◆ Exercise requirements
Where a line of the listing below holds "begin", add it to the tally; give only the final number.

◆ Provided material
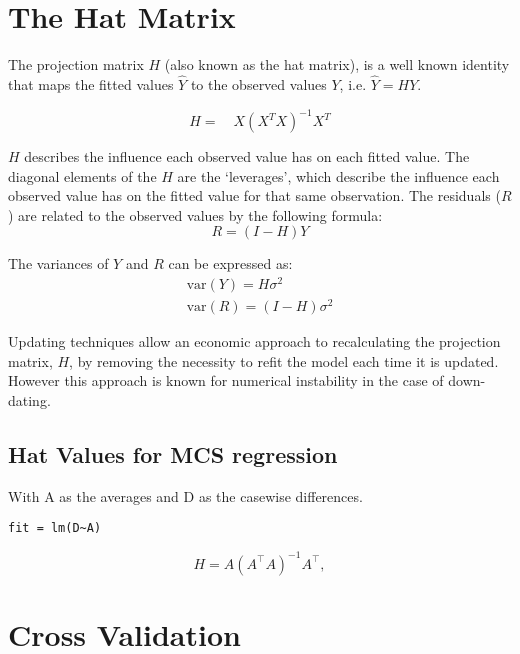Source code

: \documentclass[12pt, a4paper]{report}
\theoremstyle{plain}
\theoremstyle{definition}
\theoremstyle{remark}
\begin{document}
\newpage
\section{The Hat Matrix} %

The projection matrix $H$ (also known as the hat matrix), is a
well known identity that maps the fitted values $\hat{Y}$ to the
observed values $Y$, i.e. $\hat{Y} = HY$.

\begin{equation}
H =\quad X(X^{T}X)^{-1}X^{T}
\end{equation}

$H$ describes the influence each observed value has on each fitted
value. The diagonal elements of the $H$ are the `leverages', which
describe the influence each observed value has on the fitted value
for that same observation. The residuals ($R$) are related to the
observed values by the following formula:
\begin{equation}
R = (I-H)Y
\end{equation}

The variances of $Y$ and $R$ can be expressed as:
\begin{eqnarray}
\mbox{var}(Y) = H\sigma^{2} \nonumber\\
\mbox{var}(R) = (I-H)\sigma^{2}
\end{eqnarray}

Updating techniques allow an economic approach to recalculating
the projection matrix, $H$, by removing the necessity to refit the
model each time it is updated. However this approach is known for
numerical instability in the case of down-dating.


\subsection{Hat Values for MCS regression}

With A as the averages and D as the casewise differences.
\begin{verbatim}
fit = lm(D~A)
\end{verbatim}

\begin{displaymath}
H = A \left(A^\top  A\right)^{-1} A^\top ,
\end{displaymath}

\newpage
\section{Cross Validation} %
\end{document}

◆ Task result
6